Cross-validation across two distinct populations shows strong performance.
We further examined the performance by simulating two distinct populations and examined the ability of model extrapolation across different cohorts. Both populations were simulated by the same approach as described in the previous section. Then, we focused on each of the parameters and changed this parameter through a grid search. In this case, we used ExtraTreeRegressor, which is a representative machine learning base learner.

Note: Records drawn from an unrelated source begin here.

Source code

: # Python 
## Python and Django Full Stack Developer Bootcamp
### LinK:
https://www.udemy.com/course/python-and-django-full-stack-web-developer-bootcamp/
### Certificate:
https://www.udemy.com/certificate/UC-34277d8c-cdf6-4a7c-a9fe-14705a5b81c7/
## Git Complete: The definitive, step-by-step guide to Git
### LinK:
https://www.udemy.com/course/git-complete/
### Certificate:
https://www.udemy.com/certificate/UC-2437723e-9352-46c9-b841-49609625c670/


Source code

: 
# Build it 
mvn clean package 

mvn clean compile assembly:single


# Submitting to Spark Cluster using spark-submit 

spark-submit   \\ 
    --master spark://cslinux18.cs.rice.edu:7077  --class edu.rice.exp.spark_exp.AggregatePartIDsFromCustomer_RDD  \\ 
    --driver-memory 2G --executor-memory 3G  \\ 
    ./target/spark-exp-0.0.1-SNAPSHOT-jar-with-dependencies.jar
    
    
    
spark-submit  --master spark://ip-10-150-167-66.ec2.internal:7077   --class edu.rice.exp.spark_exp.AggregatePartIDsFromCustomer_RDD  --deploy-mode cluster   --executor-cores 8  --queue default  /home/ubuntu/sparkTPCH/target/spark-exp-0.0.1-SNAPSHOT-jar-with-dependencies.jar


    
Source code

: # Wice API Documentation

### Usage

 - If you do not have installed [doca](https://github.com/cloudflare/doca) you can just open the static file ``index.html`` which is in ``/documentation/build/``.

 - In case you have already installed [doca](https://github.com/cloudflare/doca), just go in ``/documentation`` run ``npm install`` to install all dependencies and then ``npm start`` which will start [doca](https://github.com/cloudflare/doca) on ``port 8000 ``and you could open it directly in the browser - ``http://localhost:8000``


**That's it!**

The most important factor affecting results we observed was the termination rates. When fixing the training set termination rate, the best performance is achieved when the test population is most similar to the training set, and deviates gradually when the two termination rates differ (Fig. 4a, Fig. S6-7 ). For example, when the training set average termination rate is 0.0008, the model achieved an error rate of 5.464% for both metrics when the test set termination rate is also 0.0008. The error rate becomes higher at both tails when the test set termination error differs from training set termination error: when the test set termination rate is 0.0002, the model achieved an error rate of 9.18% for absolute error and 9.29% for cumulative error. When the test set termination rate is 0.0012, the model achieved an error rate of 18.82% for both absolute error and cumulative error. This observation is expected, as if the termination rates of the two populations differ too much, and corresponding feature distributions (derived from the termination rate) do not overlap between the two populations, then it would be challenging to predict the patterns. Nevertheless, the error is much lower than directly using the training curve, for which we would expect a 50% error when trained with 0.0008 termination rate and tested with 0.0012 termination rate.